その一方で、グローバリゼーションに強気なメッセージを出し続けているのが、グールズビーである。グールズビーのコラムは90年代に米国が成し遂げた生産性革命は、米国の特性が活かされた結果であり、他国に対する米国のアドバンテージは今後も続いていく可能性があると指摘する。

グールズビーの議論の根拠は、買収された企業の生産性を比較した英国の研究にある。この研究によれば、金融業などのサービス・セクターでは、米国企業に買収された場合の方が、他国企業に買収されたケースよりも、生産性の伸びが大きく高まっていたという。90年代の生産性革命は、IT技術の普及による部分が大きいというのが一般的な見方である。しかし、半導体の価格低下自体は欧州などでも起こっている。米国が抜け出せたのは、ITを生産性に転化する能力に長けていたからだ。

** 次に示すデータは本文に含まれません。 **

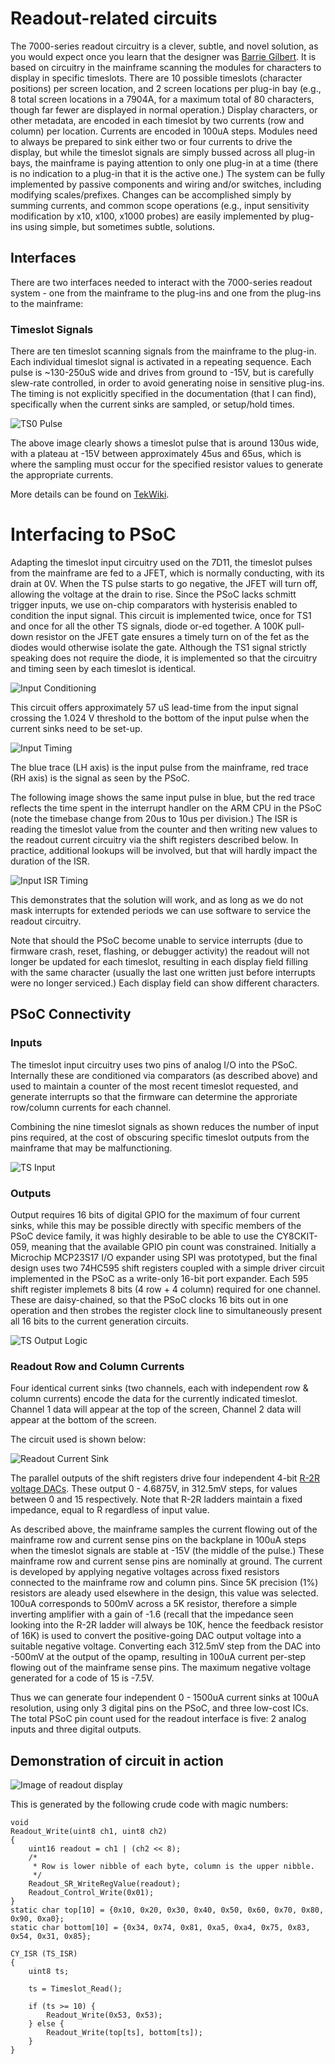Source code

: # Readout-related circuits
The 7000-series readout circuitry is a clever, subtle, and novel solution, as you would expect once you learn that the designer was [Barrie Gilbert](https://w140.com/tekwiki/wiki/Barrie_Gilbert).
It is based on circuitry in the mainframe scanning the modules for characters to display in specific timeslots.
There are 10 possible timeslots (character positions) per screen location, and 2 screen locations per plug-in bay (e.g., 8 total screen locations in a 7904A, for a maximum total of 80 characters, though far fewer are displayed in normal operation.)
Display characters, or other metadata, are encoded in each timeslot by two currents (row and column) per location.
Currents are encoded in 100uA steps.
Modules need to always be prepared to sink either two or four currents to drive the display, but while the timeslot signals are simply bussed across all plug-in bays, the mainframe is paying attention to only one plug-in at a time (there is no indication to a plug-in that it is the active one.)
The system can be fully implemented by passive components and wiring and/or switches, including modifying scales/prefixes. Changes can be accomplished simply by summing currents, and common scope operations (e.g., input sensitivity modification by x10, x100, x1000 probes) are easily implemented by plug-ins using simple, but sometimes subtle, solutions.

## Interfaces
There are two interfaces needed to interact with the 7000-series readout system - one from the mainframe to the plug-ins and one from the plug-ins to the mainframe:

### Timeslot Signals

There are ten timeslot scanning signals from the mainframe to the plug-in.
Each individual timeslot signal is activated in a repeating sequence.
Each pulse is ~130-250uS wide and drives from ground to -15V, but is carefully slew-rate controlled, in order to avoid generating noise in sensitive plug-ins.
The timing is not explicitly specified in the documentation (that I can find), specifically when the current sinks are sampled, or setup/hold times.

![TS0 Pulse](/Images/Tek7K-TS0-202107301946.png)

The above image clearly shows a timeslot pulse that is around 130us wide, with a plateau at -15V between approximately 45us and 65us, which is where the sampling must occur for the specified resistor values to generate the appropriate currents.

More details can be found on [TekWiki](https://w140.com/tekwiki/wiki/7000_series_readout_system).

# Interfacing to PSoC

Adapting the timeslot input circuitry used on the 7D11, the timeslot pulses from the mainframe are fed to a JFET, which is normally conducting, with its drain at 0V. When the TS pulse starts to go negative, the JFET will turn off, allowing the voltage at the drain to rise. Since the PSoC lacks schmitt trigger inputs, we use on-chip comparators with hysterisis enabled to condition the input signal. This circuit is implemented twice, once for TS1 and once for all the other TS signals, diode or-ed together. A 100K pull-down resistor on the JFET gate ensures a timely turn on of the fet as the diodes would otherwise isolate the gate. Although the TS1 signal strictly speaking does not require the diode, it is implemented so that the circuitry and timing seen by each timeslot is identical.

![Input Conditioning](/Images/TS_Pulse_Input_Detail_20230703.png)

This circuit offers approximately 57 uS lead-time from the input signal crossing the 1.024 V threshold to the bottom of the input pulse when the current sinks need to be set-up.

![Input Timing](/Images/TS_Pulse_Inputs_20230703.png)

The blue trace (LH axis) is the input pulse from the mainframe, red trace (RH axis) is the signal as seen by the PSoC.

The following image shows the same input pulse in blue, but the red trace reflects the time spent in the interrupt handler on the ARM CPU in the PSoC (note the timebase change from 20us to 10us per division.) The ISR is reading the timeslot value from the counter and then writing new values to the readout current circuitry via the shift registers described below. In practice, additional lookups will be involved, but that will hardly impact the duration of the ISR.

![Input ISR Timing](/Images/TS_Pulse_Input_ISR_Timing_20230703.png)

This demonstrates that the solution will work, and as long as we do not mask interrupts for extended periods we can use software to service the readout circuitry.

Note that should the PSoC become unable to service interrupts (due to firmware crash, reset, flashing, or debugger activity) the readout will not longer be updated for each timeslot, resulting in each display field filling with the same character (usually the last one written just before interrupts were no longer serviced.) Each display field can show different characters.

## PSoC Connectivity

### Inputs

The timeslot input circuitry uses two pins of analog I/O into the PSoC.
Internally these are conditioned via comparators (as described above) and used to maintain a counter of the most recent timeslot requested, and generate interrupts so that the firmware can determine the approriate row/column currents for each channel.

Combining the nine timeslot signals as shown reduces the number of input pins required, at the cost of obscuring specific timeslot outputs from the mainframe that may be malfunctioning.

![TS Input](/Images/Readout_input_20230703.png)

### Outputs

Output requires 16 bits of digital GPIO for the maximum of four current sinks, while this may be possible directly with specific members of the PSoC device family, it was highly desirable to be able to use the CY8CKIT-059, meaning that the available GPIO pin count was constrained. Initially a Microchip MCP23S17 I/O expander using SPI was prototyped, but the final design uses two 74HC595 shift registers coupled with a simple driver circuit implemented in the PSoC as a write-only 16-bit port expander. Each 595 shift register implemets 8 bits (4 row + 4 column) required for one channel. These are daisy-chained, so that the PSoC clocks 16 bits out in one operation and then strobes the register clock line to simultaneously present all 16 bits to the current generation circuits.

![TS Output Logic](/Images/Readout_output_20230703.png)

### Readout Row and Column Currents
Four identical current sinks (two channels, each with independent row & column currents) encode the data for the currently indicated timeslot.  
Channel 1 data will appear at the top of the screen, Channel 2 data will appear at the bottom of the screen.

The circuit used is shown below:

![Readout Current Sink](/Images/Readout_V4_Extract.png)

The parallel outputs of the shift registers drive four independent 4-bit [R-2R voltage DACs](https://en.wikipedia.org/wiki/Resistor_ladder#R%E2%80%932R_resistor_ladder_network_(digital_to_analog_conversion)). These output 0 - 4.6875V, in 312.5mV steps, for values between 0 and 15 respectively. Note that R-2R ladders maintain a fixed impedance, equal to R regardless of input value.

As described above, the mainframe samples the current flowing out of the mainframe row and current sense pins on the backplane in 100uA steps when the timeslot signals are stable at -15V (the middle of the pulse.)
These mainframe row and current sense pins are nominally at ground.
The current is developed by applying negative voltages across fixed resistors connected to the mainframe row and column pins. Since 5K precision (1%) resistors are aleady used elsewhere in the design, this value was selected.
100uA corresponds to 500mV across a 5K resistor, therefore a simple inverting amplifier with a gain of -1.6 (recall that the impedance seen looking into the R-2R ladder will always be 10K, hence the feedback resistor of 16K) is used to convert the positive-going DAC output voltage into a suitable negative voltage. Converting each 312.5mV step from the DAC into -500mV at the output of the opamp, resulting in 100uA current per-step flowing out of the mainframe sense pins. The maximum negative voltage generated for a code of 15 is -7.5V.

Thus we can generate four independent 0 - 1500uA current sinks at 100uA resolution, using only 3 digital pins on the PSoC, and three low-cost ICs. The total PSoC pin count used for the readout interface is five: 2 analog inputs and three digital outputs.

## Demonstration of circuit in action
![Image of readout display](/Images/Readout_Example_20230703.jpg)

This is generated by the following crude code with magic numbers:

```
void
Readout_Write(uint8 ch1, uint8 ch2)
{
    uint16 readout = ch1 | (ch2 << 8);
    /*
     * Row is lower nibble of each byte, column is the upper nibble.
     */
    Readout_SR_WriteRegValue(readout);
    Readout_Control_Write(0x01);
}
static char top[10] = {0x10, 0x20, 0x30, 0x40, 0x50, 0x60, 0x70, 0x80, 0x90, 0xa0};
static char bottom[10] = {0x34, 0x74, 0x81, 0xa5, 0xa4, 0x75, 0x83, 0x54, 0x31, 0x85};

CY_ISR (TS_ISR)
{
    uint8 ts;
    
    ts = Timeslot_Read();
    
    if (ts >= 10) {
        Readout_Write(0x53, 0x53);
    } else {
        Readout_Write(top[ts], bottom[ts]);
    }
}
```
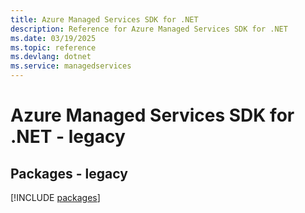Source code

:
 ```yaml
---
title: Azure Managed Services SDK for .NET
description: Reference for Azure Managed Services SDK for .NET
ms.date: 03/19/2025
ms.topic: reference
ms.devlang: dotnet
ms.service: managedservices
---
```

# Azure Managed Services SDK for .NET - legacy
## Packages - legacy
[!INCLUDE [packages](managed-services-index.md)]
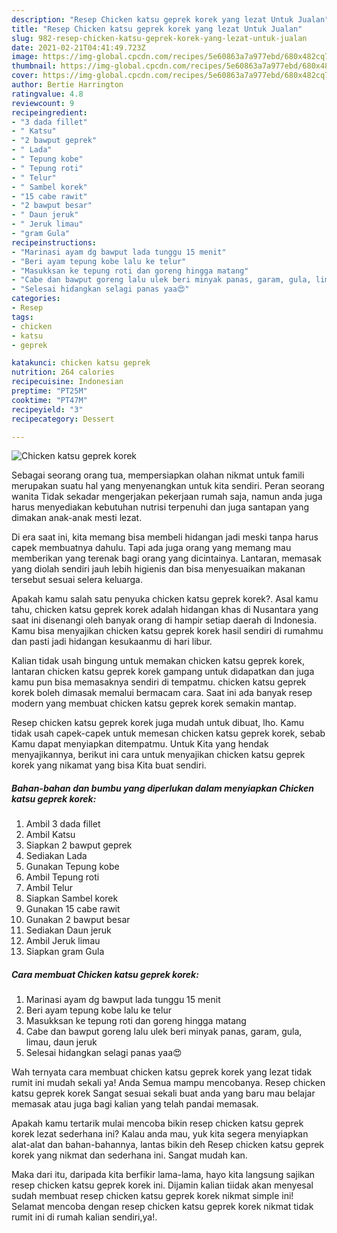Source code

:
 ```yaml
---
description: "Resep Chicken katsu geprek korek yang lezat Untuk Jualan"
title: "Resep Chicken katsu geprek korek yang lezat Untuk Jualan"
slug: 982-resep-chicken-katsu-geprek-korek-yang-lezat-untuk-jualan
date: 2021-02-21T04:41:49.723Z
image: https://img-global.cpcdn.com/recipes/5e60863a7a977ebd/680x482cq70/chicken-katsu-geprek-korek-foto-resep-utama.jpg
thumbnail: https://img-global.cpcdn.com/recipes/5e60863a7a977ebd/680x482cq70/chicken-katsu-geprek-korek-foto-resep-utama.jpg
cover: https://img-global.cpcdn.com/recipes/5e60863a7a977ebd/680x482cq70/chicken-katsu-geprek-korek-foto-resep-utama.jpg
author: Bertie Harrington
ratingvalue: 4.8
reviewcount: 9
recipeingredient:
- "3 dada fillet"
- " Katsu"
- "2 bawput geprek"
- " Lada"
- " Tepung kobe"
- " Tepung roti"
- " Telur"
- " Sambel korek"
- "15 cabe rawit"
- "2 bawput besar"
- " Daun jeruk"
- " Jeruk limau"
- "gram Gula"
recipeinstructions:
- "Marinasi ayam dg bawput lada tunggu 15 menit"
- "Beri ayam tepung kobe lalu ke telur"
- "Masukksan ke tepung roti dan goreng hingga matang"
- "Cabe dan bawput goreng lalu ulek beri minyak panas, garam, gula, limau, daun jeruk"
- "Selesai hidangkan selagi panas yaa😍"
categories:
- Resep
tags:
- chicken
- katsu
- geprek

katakunci: chicken katsu geprek 
nutrition: 264 calories
recipecuisine: Indonesian
preptime: "PT25M"
cooktime: "PT47M"
recipeyield: "3"
recipecategory: Dessert

---
```



![Chicken katsu geprek korek](https://img-global.cpcdn.com/recipes/5e60863a7a977ebd/680x482cq70/chicken-katsu-geprek-korek-foto-resep-utama.jpg)

Sebagai seorang orang tua, mempersiapkan olahan nikmat untuk famili merupakan suatu hal yang menyenangkan untuk kita sendiri. Peran seorang  wanita Tidak sekadar mengerjakan pekerjaan rumah saja, namun anda juga harus menyediakan kebutuhan nutrisi terpenuhi dan juga santapan yang dimakan anak-anak mesti lezat.

Di era  saat ini, kita memang bisa membeli hidangan jadi meski tanpa harus capek membuatnya dahulu. Tapi ada juga orang yang memang mau memberikan yang terenak bagi orang yang dicintainya. Lantaran, memasak yang diolah sendiri jauh lebih higienis dan bisa menyesuaikan makanan tersebut sesuai selera keluarga. 



Apakah kamu salah satu penyuka chicken katsu geprek korek?. Asal kamu tahu, chicken katsu geprek korek adalah hidangan khas di Nusantara yang saat ini disenangi oleh banyak orang di hampir setiap daerah di Indonesia. Kamu bisa menyajikan chicken katsu geprek korek hasil sendiri di rumahmu dan pasti jadi hidangan kesukaanmu di hari libur.

Kalian tidak usah bingung untuk memakan chicken katsu geprek korek, lantaran chicken katsu geprek korek gampang untuk didapatkan dan juga kamu pun bisa memasaknya sendiri di tempatmu. chicken katsu geprek korek boleh dimasak memalui bermacam cara. Saat ini ada banyak resep modern yang membuat chicken katsu geprek korek semakin mantap.

Resep chicken katsu geprek korek juga mudah untuk dibuat, lho. Kamu tidak usah capek-capek untuk memesan chicken katsu geprek korek, sebab Kamu dapat menyiapkan ditempatmu. Untuk Kita yang hendak menyajikannya, berikut ini cara untuk menyajikan chicken katsu geprek korek yang nikamat yang bisa Kita buat sendiri.

<!--inarticleads1-->

##### Bahan-bahan dan bumbu yang diperlukan dalam menyiapkan Chicken katsu geprek korek:

1. Ambil 3 dada fillet
1. Ambil  Katsu
1. Siapkan 2 bawput geprek
1. Sediakan  Lada
1. Gunakan  Tepung kobe
1. Ambil  Tepung roti
1. Ambil  Telur
1. Siapkan  Sambel korek
1. Gunakan 15 cabe rawit
1. Gunakan 2 bawput besar
1. Sediakan  Daun jeruk
1. Ambil  Jeruk limau
1. Siapkan gram Gula




<!--inarticleads2-->

##### Cara membuat Chicken katsu geprek korek:

1. Marinasi ayam dg bawput lada tunggu 15 menit
1. Beri ayam tepung kobe lalu ke telur
1. Masukksan ke tepung roti dan goreng hingga matang
1. Cabe dan bawput goreng lalu ulek beri minyak panas, garam, gula, limau, daun jeruk
1. Selesai hidangkan selagi panas yaa😍




Wah ternyata cara membuat chicken katsu geprek korek yang lezat tidak rumit ini mudah sekali ya! Anda Semua mampu mencobanya. Resep chicken katsu geprek korek Sangat sesuai sekali buat anda yang baru mau belajar memasak atau juga bagi kalian yang telah pandai memasak.

Apakah kamu tertarik mulai mencoba bikin resep chicken katsu geprek korek lezat sederhana ini? Kalau anda mau, yuk kita segera menyiapkan alat-alat dan bahan-bahannya, lantas bikin deh Resep chicken katsu geprek korek yang nikmat dan sederhana ini. Sangat mudah kan. 

Maka dari itu, daripada kita berfikir lama-lama, hayo kita langsung sajikan resep chicken katsu geprek korek ini. Dijamin kalian tiidak akan menyesal sudah membuat resep chicken katsu geprek korek nikmat simple ini! Selamat mencoba dengan resep chicken katsu geprek korek nikmat tidak rumit ini di rumah kalian sendiri,ya!.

問題は、その「能力」とは何かという点である。グールズビーも指摘するように、通常の経済発展論であれば、後発国には先進国に学べるという利点があり、いずれは両者の水準は収斂していく。

ここまでくると、グールズビーの結論は、途端にオバマのアドバイザーらしくなってくる。何しろ、米国が他国に負けない強みは、「変化」への対応力だというのである。グールズビーは、90年代の世界経済に見られた変化の早さは、21世紀にも継続すると考える。大切なのは、変化に対応する柔軟性である。米国民は構造調整の苦しみを訴えるが、こうした調整ができるという事実こそが、米国の強さの裏返しなのである。

さすがは、Change Agentを任ずるオバマ陣営の経済アドバイザーである。

さらにグールズビーは指摘する。米国人でもグローバリゼーションに対応するのは苦しいかもしれない。しかし、明るい側面を見てみよう。ひょっとしたらフランス人に生まれていたかもしれないのだ。

なかなかどうして、フランス・バッシング(?)まで共和党流である。